The great thing about America (and it might actually be down to just the one these days) is that you don't have to support the president or any other slimeball politico. I despise Bush. I always will. I will likely despise the next crook in the White House. I also despise the Governor of New York (Paterson - ugh). Despised Spitzer before then as a whiny rich kid.

We as a people need to revolt and demand better leadership. It's about time.


----------



## emc7 (Jul 23, 2005)

> need to revolt


We need to vote. We have a mechanism for change of leadership. Thats what makes a democracy. If you don't like the status quo, run for office. 

Thats the one point I gave Gov. Palin in the debate, she said that what comes next is more important that fixing the blame for the past. Both side have been doing the "my oppenent said this then and it was wrong" thing enough to make me tune out.


----------



## emc7 (Jul 23, 2005)

Ok, sorry off topic, we need to help eduction in South Africa and "the Iraq". Better.


----------



## jones57742 (Sep 8, 2007)

Yall quit making fun of that gal.

With her responses she is "right in line" to be the President of the United States!!!

TR


----------



## akangelfood (Jun 26, 2008)

I loved the spins and "flare" added to the trumpet routine.

Fabulous!


----------



## Guest (Oct 3, 2008)

Well, unless gil is bothered by people going off topic, I guess it's ok to go off topic on an off topic thread in the off topic forum.

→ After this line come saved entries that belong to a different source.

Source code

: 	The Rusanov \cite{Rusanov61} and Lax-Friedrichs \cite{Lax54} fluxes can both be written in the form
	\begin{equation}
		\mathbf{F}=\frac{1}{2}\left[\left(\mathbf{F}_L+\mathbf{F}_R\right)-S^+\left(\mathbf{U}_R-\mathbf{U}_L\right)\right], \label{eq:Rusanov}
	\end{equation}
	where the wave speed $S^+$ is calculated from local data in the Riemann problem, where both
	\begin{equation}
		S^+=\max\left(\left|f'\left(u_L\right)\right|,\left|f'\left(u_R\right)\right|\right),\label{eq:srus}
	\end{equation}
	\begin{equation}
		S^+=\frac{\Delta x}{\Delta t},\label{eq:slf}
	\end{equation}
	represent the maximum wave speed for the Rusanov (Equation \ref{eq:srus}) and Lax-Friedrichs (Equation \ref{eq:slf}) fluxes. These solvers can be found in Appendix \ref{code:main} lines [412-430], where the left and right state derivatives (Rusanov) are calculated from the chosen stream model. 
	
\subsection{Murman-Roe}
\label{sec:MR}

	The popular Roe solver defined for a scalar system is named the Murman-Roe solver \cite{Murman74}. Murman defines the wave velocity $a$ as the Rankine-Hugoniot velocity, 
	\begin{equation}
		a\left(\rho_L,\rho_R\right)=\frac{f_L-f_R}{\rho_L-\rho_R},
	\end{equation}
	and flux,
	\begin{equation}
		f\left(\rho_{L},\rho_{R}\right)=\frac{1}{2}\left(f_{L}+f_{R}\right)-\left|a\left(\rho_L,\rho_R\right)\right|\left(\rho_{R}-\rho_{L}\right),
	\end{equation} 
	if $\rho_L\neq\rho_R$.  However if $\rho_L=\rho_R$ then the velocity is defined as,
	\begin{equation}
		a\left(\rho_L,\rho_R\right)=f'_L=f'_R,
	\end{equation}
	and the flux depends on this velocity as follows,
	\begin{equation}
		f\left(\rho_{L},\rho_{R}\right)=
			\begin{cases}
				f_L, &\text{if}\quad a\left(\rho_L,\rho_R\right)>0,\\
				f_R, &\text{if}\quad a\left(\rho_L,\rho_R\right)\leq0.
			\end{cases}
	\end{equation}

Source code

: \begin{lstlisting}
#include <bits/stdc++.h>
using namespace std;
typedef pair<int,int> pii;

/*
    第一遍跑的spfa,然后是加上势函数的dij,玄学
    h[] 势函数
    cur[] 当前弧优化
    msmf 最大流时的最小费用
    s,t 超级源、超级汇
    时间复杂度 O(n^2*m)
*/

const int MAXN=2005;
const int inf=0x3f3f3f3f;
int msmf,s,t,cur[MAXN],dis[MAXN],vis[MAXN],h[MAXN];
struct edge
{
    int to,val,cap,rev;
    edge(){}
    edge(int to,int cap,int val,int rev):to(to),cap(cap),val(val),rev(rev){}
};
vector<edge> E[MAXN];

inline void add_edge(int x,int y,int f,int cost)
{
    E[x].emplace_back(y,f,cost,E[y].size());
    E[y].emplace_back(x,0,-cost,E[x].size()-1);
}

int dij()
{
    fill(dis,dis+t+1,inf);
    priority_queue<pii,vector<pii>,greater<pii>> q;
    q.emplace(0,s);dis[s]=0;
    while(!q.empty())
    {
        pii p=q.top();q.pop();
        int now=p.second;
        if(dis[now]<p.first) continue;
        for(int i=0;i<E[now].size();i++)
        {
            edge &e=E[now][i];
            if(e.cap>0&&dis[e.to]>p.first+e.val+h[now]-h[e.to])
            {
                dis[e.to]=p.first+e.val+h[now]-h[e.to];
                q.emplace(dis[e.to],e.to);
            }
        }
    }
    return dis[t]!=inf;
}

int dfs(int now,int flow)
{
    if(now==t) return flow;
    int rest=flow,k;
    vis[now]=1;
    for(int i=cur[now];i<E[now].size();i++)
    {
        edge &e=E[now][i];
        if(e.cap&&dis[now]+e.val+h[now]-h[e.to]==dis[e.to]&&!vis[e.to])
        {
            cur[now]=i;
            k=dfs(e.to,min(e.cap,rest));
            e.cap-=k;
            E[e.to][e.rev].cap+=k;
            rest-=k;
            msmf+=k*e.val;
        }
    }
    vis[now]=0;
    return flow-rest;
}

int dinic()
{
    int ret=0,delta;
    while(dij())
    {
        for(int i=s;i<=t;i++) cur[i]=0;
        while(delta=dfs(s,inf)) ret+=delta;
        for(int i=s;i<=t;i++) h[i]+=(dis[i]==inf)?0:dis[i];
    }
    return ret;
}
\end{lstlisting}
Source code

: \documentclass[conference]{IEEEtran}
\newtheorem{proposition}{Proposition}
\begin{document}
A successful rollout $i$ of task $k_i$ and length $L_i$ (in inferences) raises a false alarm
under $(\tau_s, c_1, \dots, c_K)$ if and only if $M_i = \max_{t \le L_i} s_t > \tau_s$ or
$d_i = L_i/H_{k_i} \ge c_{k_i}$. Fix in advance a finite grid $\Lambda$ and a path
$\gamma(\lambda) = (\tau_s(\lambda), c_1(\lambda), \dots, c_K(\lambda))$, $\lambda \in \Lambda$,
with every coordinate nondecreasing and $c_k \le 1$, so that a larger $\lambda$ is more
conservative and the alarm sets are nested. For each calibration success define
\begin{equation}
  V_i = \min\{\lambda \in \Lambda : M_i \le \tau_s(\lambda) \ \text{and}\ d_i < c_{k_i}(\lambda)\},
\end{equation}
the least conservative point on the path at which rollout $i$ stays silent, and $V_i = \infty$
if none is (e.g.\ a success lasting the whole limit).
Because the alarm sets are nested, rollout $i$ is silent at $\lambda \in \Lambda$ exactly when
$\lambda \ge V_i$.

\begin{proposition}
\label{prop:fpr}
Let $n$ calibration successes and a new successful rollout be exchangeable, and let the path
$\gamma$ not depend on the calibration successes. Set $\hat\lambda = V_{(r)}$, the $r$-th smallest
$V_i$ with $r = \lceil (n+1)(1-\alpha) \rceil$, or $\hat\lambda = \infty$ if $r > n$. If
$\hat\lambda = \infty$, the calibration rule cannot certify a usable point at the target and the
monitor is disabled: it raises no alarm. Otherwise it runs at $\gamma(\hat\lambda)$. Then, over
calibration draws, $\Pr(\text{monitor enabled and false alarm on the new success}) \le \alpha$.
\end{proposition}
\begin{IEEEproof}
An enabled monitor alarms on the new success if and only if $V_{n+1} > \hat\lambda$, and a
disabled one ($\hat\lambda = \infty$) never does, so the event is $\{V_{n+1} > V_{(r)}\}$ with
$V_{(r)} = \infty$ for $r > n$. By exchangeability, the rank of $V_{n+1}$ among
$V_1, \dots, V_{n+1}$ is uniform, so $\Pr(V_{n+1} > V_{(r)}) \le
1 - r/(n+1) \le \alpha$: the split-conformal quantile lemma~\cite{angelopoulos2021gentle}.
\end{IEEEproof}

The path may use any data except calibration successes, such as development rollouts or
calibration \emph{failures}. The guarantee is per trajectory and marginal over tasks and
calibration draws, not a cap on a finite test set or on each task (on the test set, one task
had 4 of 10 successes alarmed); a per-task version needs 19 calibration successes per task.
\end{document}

More on topic, the girl seemed to improve her skills later on, and that did pretty much make her famous, from what I saw. I don't have much interest in the Miss Teen USA or whatever thingies 

And emc, just lol.


----------



## emc7 (Jul 23, 2005)

How can anyone dare to go in front of any camera when you might end up on youtube and mocked in the fishforums. **(puts bag over own head to hide identity)


----------



## gil_ong (Apr 15, 2008)

Ichthius said:


> More on topic, the girl seemed to improve her skills later on, .......


nothing like learning a lesson the hard way.


----------



## gil_ong (Apr 15, 2008)

BTW, i think the politcial discussion is great. a dedicated thread should be created. mods should create new thread and move appropriate posts.


----------



## Asully70 (Aug 22, 2008)

I know off topic again but the county I live in and most the countys in Oregon select jury duty off of whos registered to vote and DMV records (who has a registered liscense or address). But saying that you must support the president to me means the mass media shouldnt talk poorly about him (believe it or not there are people who dont follow politics who just go off whats said on TV and ill assure you majority of stuff heard on TV is overexadurated or just completly wrong) and you just need to respect what he does because majority of people in the US couldnt do a better job. If you think you can do a better job go run for office. You dont have to agree to respect him and you can still disagree in a respectful and mature way. Don't just go out and buy a sticker 1-8-09 Bushs last day or what ever the date is.


----------



## mrmoby (Jan 18, 2005)

That is the beauty of the free society we live in. Whether you like how the administration is treated or not, the media's job is not to be cheerleaders for the government. Otherwise you may as well live in North Korea, Russia, China, etc. where the media is controlled by the government and you only get one point of view. Here, despite the cries of liberal media bias, there is a wide array of media to choose from, so you are bound to find some outlet that suits your needs.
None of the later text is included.